[Start of section]
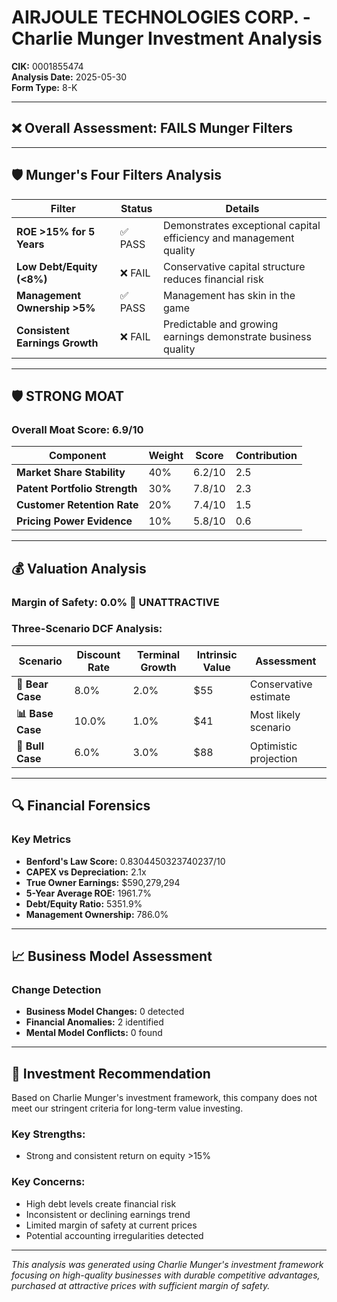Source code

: # AIRJOULE TECHNOLOGIES CORP. - Charlie Munger Investment Analysis

**CIK:** 0001855474  
**Analysis Date:** 2025-05-30  
**Form Type:** 8-K

---

## ❌ **Overall Assessment: FAILS Munger Filters**

---

## 🛡️ **Munger's Four Filters Analysis**

| Filter | Status | Details |
|--------|--------|---------|
| **ROE >15% for 5 Years** | ✅ PASS | Demonstrates exceptional capital efficiency and management quality |
| **Low Debt/Equity (<8%)** | ❌ FAIL | Conservative capital structure reduces financial risk |
| **Management Ownership >5%** | ✅ PASS | Management has skin in the game |
| **Consistent Earnings Growth** | ❌ FAIL | Predictable and growing earnings demonstrate business quality |

---

## 🛡️ **STRONG MOAT**

### **Overall Moat Score: 6.9/10**

| Component | Weight | Score | Contribution |
|-----------|--------|-------|--------------|
| **Market Share Stability** | 40% | 6.2/10 | 2.5 |
| **Patent Portfolio Strength** | 30% | 7.8/10 | 2.3 |
| **Customer Retention Rate** | 20% | 7.4/10 | 1.5 |
| **Pricing Power Evidence** | 10% | 5.8/10 | 0.6 |

---

## 💰 **Valuation Analysis**

### **Margin of Safety: 0.0% 🔴 **UNATTRACTIVE****

### Three-Scenario DCF Analysis:

| Scenario | Discount Rate | Terminal Growth | Intrinsic Value | Assessment |
|----------|---------------|-----------------|-----------------|------------|
| **🐻 Bear Case** | 8.0% | 2.0% | $55 | Conservative estimate |
| **📊 Base Case** | 10.0% | 1.0% | $41 | Most likely scenario |
| **🚀 Bull Case** | 6.0% | 3.0% | $88 | Optimistic projection |

---

## 🔍 **Financial Forensics**

### Key Metrics
- **Benford's Law Score:** 0.8304450323740237/10
- **CAPEX vs Depreciation:** 2.1x
- **True Owner Earnings:** $590,279,294
- **5-Year Average ROE:** 1961.7%
- **Debt/Equity Ratio:** 5351.9%
- **Management Ownership:** 786.0%

---

## 📈 **Business Model Assessment**

### Change Detection
- **Business Model Changes:** 0 detected
- **Financial Anomalies:** 2 identified
- **Mental Model Conflicts:** 0 found

---

## 🎯 **Investment Recommendation**

Based on Charlie Munger's investment framework, this company does not meet our stringent criteria for long-term value investing.

### Key Strengths:
- Strong and consistent return on equity >15%

### Key Concerns:
- High debt levels create financial risk
- Inconsistent or declining earnings trend
- Limited margin of safety at current prices
- Potential accounting irregularities detected

---

*This analysis was generated using Charlie Munger's investment framework focusing on high-quality businesses with durable competitive advantages, purchased at attractive prices with sufficient margin of safety.*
[End of section]
Only the lines from the one containing "- Limited margin of safety at current prices" through the last line of the records belong in the answer, each written out exactly.

■ Response area ■
- Limited margin of safety at current prices
- Potential accounting irregularities detected

---

*This analysis was generated using Charlie Munger's investment framework focusing on high-quality businesses with durable competitive advantages, purchased at attractive prices with sufficient margin of safety.*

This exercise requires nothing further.